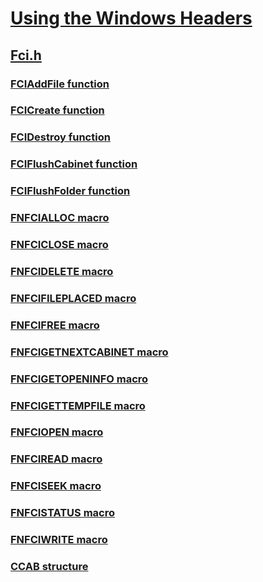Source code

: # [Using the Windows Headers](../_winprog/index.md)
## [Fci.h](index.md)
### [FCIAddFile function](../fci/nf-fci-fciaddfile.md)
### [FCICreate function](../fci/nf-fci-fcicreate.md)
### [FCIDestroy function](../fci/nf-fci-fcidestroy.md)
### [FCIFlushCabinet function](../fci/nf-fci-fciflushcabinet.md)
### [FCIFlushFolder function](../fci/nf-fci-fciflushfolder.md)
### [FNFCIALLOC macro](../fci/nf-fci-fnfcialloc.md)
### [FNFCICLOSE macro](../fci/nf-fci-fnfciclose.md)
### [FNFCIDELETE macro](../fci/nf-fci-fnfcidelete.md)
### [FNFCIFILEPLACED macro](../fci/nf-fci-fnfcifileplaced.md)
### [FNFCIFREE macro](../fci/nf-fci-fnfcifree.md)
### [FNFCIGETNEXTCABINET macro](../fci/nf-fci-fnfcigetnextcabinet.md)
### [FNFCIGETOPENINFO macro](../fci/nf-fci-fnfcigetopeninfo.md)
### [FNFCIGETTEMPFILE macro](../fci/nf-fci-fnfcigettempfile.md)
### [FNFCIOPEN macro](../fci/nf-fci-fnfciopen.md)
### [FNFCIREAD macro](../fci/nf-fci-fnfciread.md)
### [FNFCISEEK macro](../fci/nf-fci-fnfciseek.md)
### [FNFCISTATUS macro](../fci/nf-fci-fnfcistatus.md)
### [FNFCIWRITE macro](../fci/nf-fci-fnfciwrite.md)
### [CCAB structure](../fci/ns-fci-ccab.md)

+++

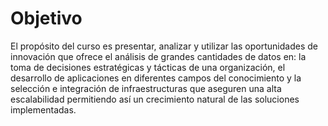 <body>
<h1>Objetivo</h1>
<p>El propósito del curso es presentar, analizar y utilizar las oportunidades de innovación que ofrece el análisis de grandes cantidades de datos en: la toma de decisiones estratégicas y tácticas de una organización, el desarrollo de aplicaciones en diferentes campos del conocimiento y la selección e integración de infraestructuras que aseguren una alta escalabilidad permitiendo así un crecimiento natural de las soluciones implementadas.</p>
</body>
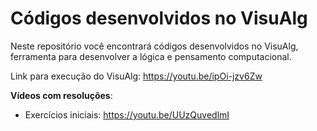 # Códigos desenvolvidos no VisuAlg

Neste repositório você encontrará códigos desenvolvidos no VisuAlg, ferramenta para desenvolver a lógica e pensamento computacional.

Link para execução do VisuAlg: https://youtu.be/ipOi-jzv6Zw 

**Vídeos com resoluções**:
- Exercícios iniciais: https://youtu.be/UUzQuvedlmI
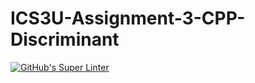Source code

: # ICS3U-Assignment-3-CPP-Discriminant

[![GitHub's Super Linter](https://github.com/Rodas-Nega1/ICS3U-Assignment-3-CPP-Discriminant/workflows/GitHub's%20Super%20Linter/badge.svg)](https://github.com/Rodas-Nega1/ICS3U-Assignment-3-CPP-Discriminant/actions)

+++

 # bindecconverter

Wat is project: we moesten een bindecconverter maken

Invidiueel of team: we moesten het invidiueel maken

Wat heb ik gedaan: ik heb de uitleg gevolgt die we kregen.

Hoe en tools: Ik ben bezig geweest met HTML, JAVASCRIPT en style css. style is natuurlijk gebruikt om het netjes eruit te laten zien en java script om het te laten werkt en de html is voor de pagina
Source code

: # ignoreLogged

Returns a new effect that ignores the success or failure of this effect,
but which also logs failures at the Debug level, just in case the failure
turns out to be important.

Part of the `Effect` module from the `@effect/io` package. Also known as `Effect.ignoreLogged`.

+++

• About this task:
Where the data above reaches the line holding "### [FNFCIDELETE macro](../fci/nf-fci-fnfcidelete.md)", begin printing, and stop after the line holding "### [FNFCISTATUS macro](../fci/nf-fci-fnfcistatus.md)". Each line must be reproduced exactly, with nothing else added.

• Task answer:
### [FNFCIDELETE macro](../fci/nf-fci-fnfcidelete.md)
### [FNFCIFILEPLACED macro](../fci/nf-fci-fnfcifileplaced.md)
### [FNFCIFREE macro](../fci/nf-fci-fnfcifree.md)
### [FNFCIGETNEXTCABINET macro](../fci/nf-fci-fnfcigetnextcabinet.md)
### [FNFCIGETOPENINFO macro](../fci/nf-fci-fnfcigetopeninfo.md)
### [FNFCIGETTEMPFILE macro](../fci/nf-fci-fnfcigettempfile.md)
### [FNFCIOPEN macro](../fci/nf-fci-fnfciopen.md)
### [FNFCIREAD macro](../fci/nf-fci-fnfciread.md)
### [FNFCISEEK macro](../fci/nf-fci-fnfciseek.md)
### [FNFCISTATUS macro](../fci/nf-fci-fnfcistatus.md)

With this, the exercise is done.